[AIM OF THE EXERCISE]: The answer must consist of every line in the records that contains the word "gamma".

= = = = =

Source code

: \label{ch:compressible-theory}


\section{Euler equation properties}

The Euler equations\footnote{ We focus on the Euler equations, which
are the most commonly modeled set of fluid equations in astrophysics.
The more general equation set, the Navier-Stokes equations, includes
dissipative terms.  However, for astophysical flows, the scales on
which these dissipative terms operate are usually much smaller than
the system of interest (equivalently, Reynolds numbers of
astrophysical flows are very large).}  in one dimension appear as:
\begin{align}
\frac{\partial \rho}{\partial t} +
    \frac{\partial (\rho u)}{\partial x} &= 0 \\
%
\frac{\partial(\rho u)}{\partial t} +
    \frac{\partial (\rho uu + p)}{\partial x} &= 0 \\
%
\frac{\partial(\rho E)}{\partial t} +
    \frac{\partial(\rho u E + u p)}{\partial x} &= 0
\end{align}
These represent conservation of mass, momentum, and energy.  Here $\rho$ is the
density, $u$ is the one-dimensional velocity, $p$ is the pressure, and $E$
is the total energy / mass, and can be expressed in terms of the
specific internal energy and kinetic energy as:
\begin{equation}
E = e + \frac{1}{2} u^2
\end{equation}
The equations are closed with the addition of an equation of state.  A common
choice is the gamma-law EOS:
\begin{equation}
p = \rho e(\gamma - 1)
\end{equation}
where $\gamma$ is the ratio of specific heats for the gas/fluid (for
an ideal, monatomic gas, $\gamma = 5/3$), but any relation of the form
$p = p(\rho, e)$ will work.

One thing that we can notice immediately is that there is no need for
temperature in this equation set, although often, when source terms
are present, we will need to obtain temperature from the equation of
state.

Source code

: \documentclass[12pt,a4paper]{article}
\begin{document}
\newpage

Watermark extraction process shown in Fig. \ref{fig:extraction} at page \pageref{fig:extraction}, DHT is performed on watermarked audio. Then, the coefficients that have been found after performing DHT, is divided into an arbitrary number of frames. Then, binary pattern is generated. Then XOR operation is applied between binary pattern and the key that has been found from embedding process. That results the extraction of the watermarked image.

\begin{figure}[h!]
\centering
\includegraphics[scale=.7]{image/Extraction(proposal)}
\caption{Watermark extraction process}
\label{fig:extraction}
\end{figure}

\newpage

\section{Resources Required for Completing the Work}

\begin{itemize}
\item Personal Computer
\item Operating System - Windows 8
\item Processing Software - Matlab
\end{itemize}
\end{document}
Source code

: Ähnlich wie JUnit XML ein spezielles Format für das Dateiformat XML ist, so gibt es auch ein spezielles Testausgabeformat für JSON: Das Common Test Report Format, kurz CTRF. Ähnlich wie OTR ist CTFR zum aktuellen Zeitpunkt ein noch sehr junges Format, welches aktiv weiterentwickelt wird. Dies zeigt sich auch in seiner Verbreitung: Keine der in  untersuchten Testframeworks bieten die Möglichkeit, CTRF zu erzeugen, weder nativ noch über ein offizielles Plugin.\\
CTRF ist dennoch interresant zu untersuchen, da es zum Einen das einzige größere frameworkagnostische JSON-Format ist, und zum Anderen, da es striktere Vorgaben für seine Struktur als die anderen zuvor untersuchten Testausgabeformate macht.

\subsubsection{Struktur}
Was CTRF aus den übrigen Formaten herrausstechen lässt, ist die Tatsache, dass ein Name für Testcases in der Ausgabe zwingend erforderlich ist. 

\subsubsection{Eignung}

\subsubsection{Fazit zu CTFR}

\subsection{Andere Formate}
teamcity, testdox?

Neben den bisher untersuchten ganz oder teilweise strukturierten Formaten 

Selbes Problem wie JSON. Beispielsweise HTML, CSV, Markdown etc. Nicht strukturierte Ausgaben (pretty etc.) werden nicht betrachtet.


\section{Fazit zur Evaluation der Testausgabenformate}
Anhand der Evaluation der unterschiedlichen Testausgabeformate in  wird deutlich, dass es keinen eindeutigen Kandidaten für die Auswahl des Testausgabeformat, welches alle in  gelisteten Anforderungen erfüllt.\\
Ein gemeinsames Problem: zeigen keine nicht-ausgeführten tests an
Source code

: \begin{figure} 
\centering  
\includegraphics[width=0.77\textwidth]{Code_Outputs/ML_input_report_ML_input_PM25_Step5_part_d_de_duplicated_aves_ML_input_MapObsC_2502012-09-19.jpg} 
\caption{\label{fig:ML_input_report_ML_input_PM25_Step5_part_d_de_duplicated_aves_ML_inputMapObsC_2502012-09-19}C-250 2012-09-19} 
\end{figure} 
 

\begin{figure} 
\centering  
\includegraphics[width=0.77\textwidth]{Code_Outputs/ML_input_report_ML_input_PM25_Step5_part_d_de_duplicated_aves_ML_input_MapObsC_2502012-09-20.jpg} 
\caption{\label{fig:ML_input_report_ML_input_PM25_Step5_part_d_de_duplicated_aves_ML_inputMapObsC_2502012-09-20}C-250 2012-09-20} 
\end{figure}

= = = = =

[ANSWER TO THIS TASK]:
choice is the gamma-law EOS:
p = \rho e(\gamma - 1)
where $\gamma$ is the ratio of specific heats for the gas/fluid (for
an ideal, monatomic gas, $\gamma = 5/3$), but any relation of the form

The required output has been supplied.